Sec. 486.328 [Amended]
0
5. Section 486.328 is amended--
0
a. In paragraph (a) introductory text by removing the word
``Beneficiaries'' and adding in its place the word ``Recipients'' and
by removing the acronym ``DHHS'' and adding in its place the acronym
``HHS'';
0
b. By removing and reserving paragraph (a)(4); and
0
c.
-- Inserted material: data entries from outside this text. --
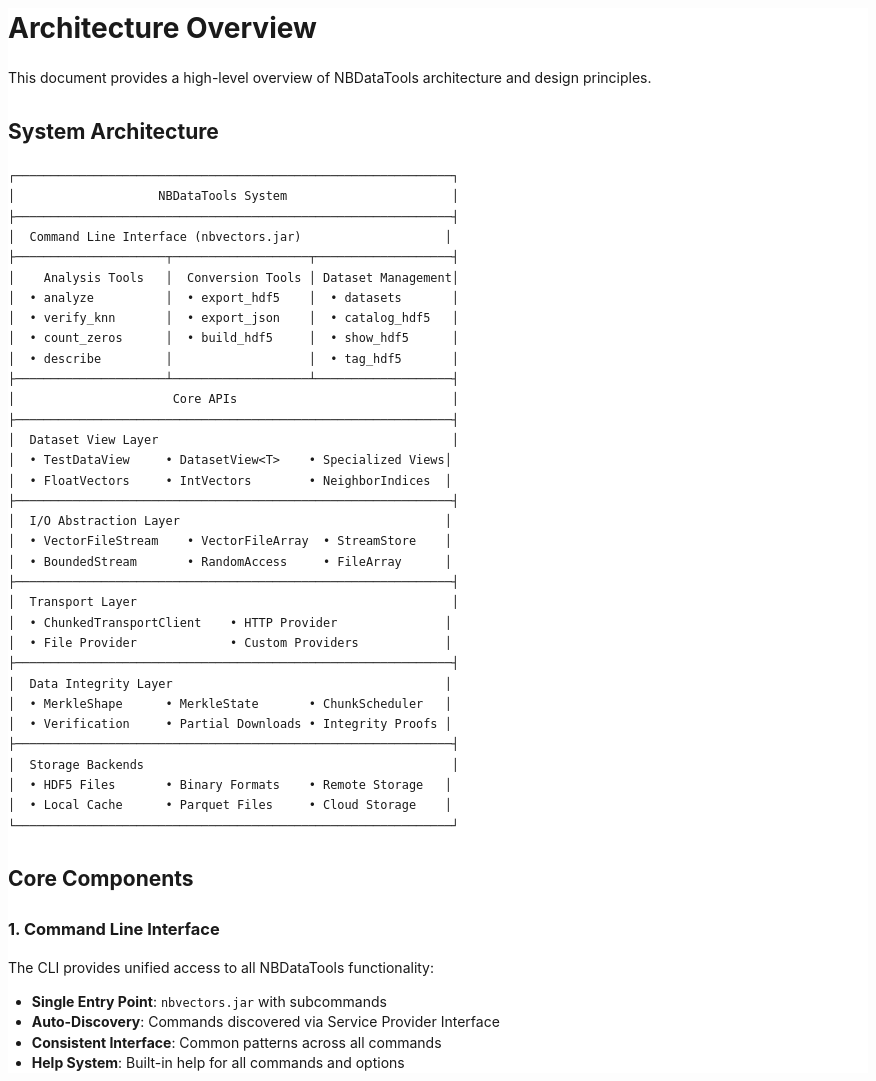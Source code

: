 # Architecture Overview

This document provides a high-level overview of NBDataTools architecture and design principles.

## System Architecture

```
┌─────────────────────────────────────────────────────────────┐
│                    NBDataTools System                       │
├─────────────────────────────────────────────────────────────┤
│  Command Line Interface (nbvectors.jar)                    │
├─────────────────────┬───────────────────┬───────────────────┤
│    Analysis Tools   │  Conversion Tools │ Dataset Management│
│  • analyze          │  • export_hdf5    │  • datasets       │
│  • verify_knn       │  • export_json    │  • catalog_hdf5   │
│  • count_zeros      │  • build_hdf5     │  • show_hdf5      │
│  • describe         │                   │  • tag_hdf5       │
├─────────────────────┴───────────────────┴───────────────────┤
│                      Core APIs                              │
├─────────────────────────────────────────────────────────────┤
│  Dataset View Layer                                         │
│  • TestDataView     • DatasetView<T>    • Specialized Views│
│  • FloatVectors     • IntVectors        • NeighborIndices  │
├─────────────────────────────────────────────────────────────┤
│  I/O Abstraction Layer                                     │
│  • VectorFileStream    • VectorFileArray  • StreamStore    │
│  • BoundedStream       • RandomAccess     • FileArray      │
├─────────────────────────────────────────────────────────────┤
│  Transport Layer                                            │
│  • ChunkedTransportClient    • HTTP Provider               │
│  • File Provider             • Custom Providers            │
├─────────────────────────────────────────────────────────────┤
│  Data Integrity Layer                                      │
│  • MerkleShape      • MerkleState       • ChunkScheduler   │
│  • Verification     • Partial Downloads • Integrity Proofs │
├─────────────────────────────────────────────────────────────┤
│  Storage Backends                                           │
│  • HDF5 Files       • Binary Formats    • Remote Storage   │
│  • Local Cache      • Parquet Files     • Cloud Storage    │
└─────────────────────────────────────────────────────────────┘
```

## Core Components

### 1. Command Line Interface

The CLI provides unified access to all NBDataTools functionality:

- **Single Entry Point**: `nbvectors.jar` with subcommands
- **Auto-Discovery**: Commands discovered via Service Provider Interface
- **Consistent Interface**: Common patterns across all commands
- **Help System**: Built-in help for all commands and options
In paragraph (a)(7), by removing, the word ``eligible''.
0
6. Section 486.348 is amended by adding paragraph (d) to read as
follows:
Sec. 486.348 Condition: Quality assessment and performance
improvement (QAPI).
* * * * *
(d) Standard: Review of outcome measures. (1) An OPO must include a
process to review its performance on the outcome measure requirements
at Sec. 486.318. The process must be a continuous activity to improve
performance.
(2) An OPO must incorporate data on the outcome measures into their
QAPI program.
(3) If the outcome measure at each assessment period during the re-
certification cycle is statistically significantly lower than the top
25 percent of donation rates or organ or kidney transplantation (Tier 2
and Tier 3 OPOs) rates as described in Sec. 486.318(e)(5) and (6), the
OPO must identify opportunities for improvement and implement changes
that lead to improvement in these measures.
Dated: November 19, 2020.
Seema Verma,
Administrator, Centers for Medicare & Medicaid Services.
Dated: November 20, 2020.
Alex M. Azar II,
Secretary, Department of Health and Human Services.